-- What you are asked to do --
Transcribe the records from the line containing "#### 6.1.3 dispatch_group" onward, up to and including the final line, exactly and without anything else.
* * * * * * * * *
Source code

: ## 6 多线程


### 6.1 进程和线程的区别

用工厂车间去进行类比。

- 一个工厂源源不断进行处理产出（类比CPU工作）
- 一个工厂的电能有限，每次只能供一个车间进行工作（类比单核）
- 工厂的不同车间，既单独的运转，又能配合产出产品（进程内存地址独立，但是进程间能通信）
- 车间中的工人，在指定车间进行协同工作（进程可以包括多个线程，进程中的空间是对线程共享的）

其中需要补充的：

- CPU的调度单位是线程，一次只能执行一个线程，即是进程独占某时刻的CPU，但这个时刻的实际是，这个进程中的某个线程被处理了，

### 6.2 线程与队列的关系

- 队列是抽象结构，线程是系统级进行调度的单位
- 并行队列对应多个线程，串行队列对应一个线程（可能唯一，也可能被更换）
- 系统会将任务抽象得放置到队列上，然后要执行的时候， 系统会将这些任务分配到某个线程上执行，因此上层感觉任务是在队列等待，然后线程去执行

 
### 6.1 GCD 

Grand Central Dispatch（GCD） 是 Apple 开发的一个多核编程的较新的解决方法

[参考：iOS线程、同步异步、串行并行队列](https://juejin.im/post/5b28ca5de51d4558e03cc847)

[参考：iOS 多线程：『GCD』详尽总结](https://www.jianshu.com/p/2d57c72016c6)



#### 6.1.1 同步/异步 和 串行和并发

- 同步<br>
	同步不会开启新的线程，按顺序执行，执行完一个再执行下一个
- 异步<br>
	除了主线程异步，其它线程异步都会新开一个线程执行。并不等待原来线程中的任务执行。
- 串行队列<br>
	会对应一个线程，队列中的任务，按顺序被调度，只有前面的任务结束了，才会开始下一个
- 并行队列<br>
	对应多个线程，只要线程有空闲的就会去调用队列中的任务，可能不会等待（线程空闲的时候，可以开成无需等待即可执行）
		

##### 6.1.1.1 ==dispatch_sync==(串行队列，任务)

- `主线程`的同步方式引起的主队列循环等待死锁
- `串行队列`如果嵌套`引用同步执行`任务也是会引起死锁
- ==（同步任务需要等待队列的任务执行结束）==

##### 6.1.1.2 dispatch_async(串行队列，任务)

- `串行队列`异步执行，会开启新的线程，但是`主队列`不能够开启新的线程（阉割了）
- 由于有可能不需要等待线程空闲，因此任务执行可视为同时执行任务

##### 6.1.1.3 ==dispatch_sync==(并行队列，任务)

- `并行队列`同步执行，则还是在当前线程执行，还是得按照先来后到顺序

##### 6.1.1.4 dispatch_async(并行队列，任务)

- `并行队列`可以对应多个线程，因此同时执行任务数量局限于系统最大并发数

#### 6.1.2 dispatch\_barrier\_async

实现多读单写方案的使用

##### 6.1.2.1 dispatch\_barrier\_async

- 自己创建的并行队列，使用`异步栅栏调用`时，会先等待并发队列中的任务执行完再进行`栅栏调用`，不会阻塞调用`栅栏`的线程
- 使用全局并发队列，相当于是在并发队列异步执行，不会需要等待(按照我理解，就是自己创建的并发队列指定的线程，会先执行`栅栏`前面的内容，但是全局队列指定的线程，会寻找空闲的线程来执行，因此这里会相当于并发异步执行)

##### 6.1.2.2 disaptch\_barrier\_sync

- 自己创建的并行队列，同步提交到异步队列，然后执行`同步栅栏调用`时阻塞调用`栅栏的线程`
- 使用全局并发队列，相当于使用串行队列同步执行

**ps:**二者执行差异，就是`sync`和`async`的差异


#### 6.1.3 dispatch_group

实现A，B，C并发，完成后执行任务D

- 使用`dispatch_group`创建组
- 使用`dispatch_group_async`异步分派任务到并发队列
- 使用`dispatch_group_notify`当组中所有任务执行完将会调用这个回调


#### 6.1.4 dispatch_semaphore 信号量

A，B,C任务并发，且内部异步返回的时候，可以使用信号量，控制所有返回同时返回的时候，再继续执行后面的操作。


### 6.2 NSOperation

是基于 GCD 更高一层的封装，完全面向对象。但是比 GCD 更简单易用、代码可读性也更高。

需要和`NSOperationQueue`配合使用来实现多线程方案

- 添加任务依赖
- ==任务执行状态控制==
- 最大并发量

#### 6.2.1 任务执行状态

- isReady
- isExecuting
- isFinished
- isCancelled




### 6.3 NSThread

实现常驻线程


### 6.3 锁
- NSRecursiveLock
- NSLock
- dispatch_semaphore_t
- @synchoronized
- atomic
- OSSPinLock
* * * * * * * * *
-- Written response --
#### 6.1.3 dispatch_group

实现A，B，C并发，完成后执行任务D

- 使用`dispatch_group`创建组
- 使用`dispatch_group_async`异步分派任务到并发队列
- 使用`dispatch_group_notify`当组中所有任务执行完将会调用这个回调


#### 6.1.4 dispatch_semaphore 信号量

A，B,C任务并发，且内部异步返回的时候，可以使用信号量，控制所有返回同时返回的时候，再继续执行后面的操作。


### 6.2 NSOperation

是基于 GCD 更高一层的封装，完全面向对象。但是比 GCD 更简单易用、代码可读性也更高。

需要和`NSOperationQueue`配合使用来实现多线程方案

- 添加任务依赖
- ==任务执行状态控制==
- 最大并发量

#### 6.2.1 任务执行状态

- isReady
- isExecuting
- isFinished
- isCancelled




### 6.3 NSThread

实现常驻线程


### 6.3 锁
- NSRecursiveLock
- NSLock
- dispatch_semaphore_t
- @synchoronized
- atomic
- OSSPinLock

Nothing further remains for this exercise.